### [Supplied material]

━━━━━━━━━━

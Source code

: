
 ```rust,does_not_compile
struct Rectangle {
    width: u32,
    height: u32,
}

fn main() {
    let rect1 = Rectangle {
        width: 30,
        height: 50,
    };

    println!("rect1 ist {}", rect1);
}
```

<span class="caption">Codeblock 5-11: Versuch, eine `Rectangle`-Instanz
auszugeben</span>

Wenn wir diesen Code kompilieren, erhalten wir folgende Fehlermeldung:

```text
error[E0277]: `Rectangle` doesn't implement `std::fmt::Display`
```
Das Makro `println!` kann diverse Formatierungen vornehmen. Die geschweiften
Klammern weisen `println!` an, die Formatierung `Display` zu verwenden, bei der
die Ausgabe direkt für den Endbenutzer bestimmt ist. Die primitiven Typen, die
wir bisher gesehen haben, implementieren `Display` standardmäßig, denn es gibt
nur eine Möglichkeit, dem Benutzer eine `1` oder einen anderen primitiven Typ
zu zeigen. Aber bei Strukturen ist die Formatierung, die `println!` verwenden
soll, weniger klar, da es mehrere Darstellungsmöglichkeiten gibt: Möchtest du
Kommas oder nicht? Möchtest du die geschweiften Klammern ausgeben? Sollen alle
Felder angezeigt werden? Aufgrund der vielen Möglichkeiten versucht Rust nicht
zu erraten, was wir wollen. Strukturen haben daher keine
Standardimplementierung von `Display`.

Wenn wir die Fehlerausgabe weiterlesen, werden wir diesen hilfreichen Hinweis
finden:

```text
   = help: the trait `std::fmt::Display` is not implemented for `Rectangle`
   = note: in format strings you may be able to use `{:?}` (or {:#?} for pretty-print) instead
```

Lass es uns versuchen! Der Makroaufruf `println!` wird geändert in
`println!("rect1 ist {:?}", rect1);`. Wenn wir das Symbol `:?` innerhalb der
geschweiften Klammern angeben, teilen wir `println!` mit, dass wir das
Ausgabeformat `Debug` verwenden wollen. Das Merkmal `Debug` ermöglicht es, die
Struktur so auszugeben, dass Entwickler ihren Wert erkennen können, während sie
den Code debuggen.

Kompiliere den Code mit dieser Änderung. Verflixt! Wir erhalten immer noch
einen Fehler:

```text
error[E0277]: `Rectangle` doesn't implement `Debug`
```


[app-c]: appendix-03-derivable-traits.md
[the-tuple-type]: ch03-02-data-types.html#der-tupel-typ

━━━━━━━━━━

### [Exercise objective]
Please reproduce the material in its entirety, exactly as it stands.

### [Finished exercise]
Source code

:
 ```rust,does_not_compile
struct Rectangle {
    width: u32,
    height: u32,
}

fn main() {
    let rect1 = Rectangle {
        width: 30,
        height: 50,
    };

    println!("rect1 ist {}", rect1);
}
```

<span class="caption">Codeblock 5-11: Versuch, eine `Rectangle`-Instanz
auszugeben</span>

Wenn wir diesen Code kompilieren, erhalten wir folgende Fehlermeldung:

```text
error[E0277]: `Rectangle` doesn't implement `std::fmt::Display`
```
Das Makro `println!` kann diverse Formatierungen vornehmen. Die geschweiften
Klammern weisen `println!` an, die Formatierung `Display` zu verwenden, bei der
die Ausgabe direkt für den Endbenutzer bestimmt ist. Die primitiven Typen, die
wir bisher gesehen haben, implementieren `Display` standardmäßig, denn es gibt
nur eine Möglichkeit, dem Benutzer eine `1` oder einen anderen primitiven Typ
zu zeigen. Aber bei Strukturen ist die Formatierung, die `println!` verwenden
soll, weniger klar, da es mehrere Darstellungsmöglichkeiten gibt: Möchtest du
Kommas oder nicht? Möchtest du die geschweiften Klammern ausgeben? Sollen alle
Felder angezeigt werden? Aufgrund der vielen Möglichkeiten versucht Rust nicht
zu erraten, was wir wollen. Strukturen haben daher keine
Standardimplementierung von `Display`.

Wenn wir die Fehlerausgabe weiterlesen, werden wir diesen hilfreichen Hinweis
finden:

```text
   = help: the trait `std::fmt::Display` is not implemented for `Rectangle`
   = note: in format strings you may be able to use `{:?}` (or {:#?} for pretty-print) instead
```

Lass es uns versuchen! Der Makroaufruf `println!` wird geändert in
`println!("rect1 ist {:?}", rect1);`. Wenn wir das Symbol `:?` innerhalb der
geschweiften Klammern angeben, teilen wir `println!` mit, dass wir das
Ausgabeformat `Debug` verwenden wollen. Das Merkmal `Debug` ermöglicht es, die
Struktur so auszugeben, dass Entwickler ihren Wert erkennen können, während sie
den Code debuggen.

Kompiliere den Code mit dieser Änderung. Verflixt! Wir erhalten immer noch
einen Fehler:

```text
error[E0277]: `Rectangle` doesn't implement `Debug`
```


[app-c]: appendix-03-derivable-traits.md
[the-tuple-type]: ch03-02-data-types.html#der-tupel-typ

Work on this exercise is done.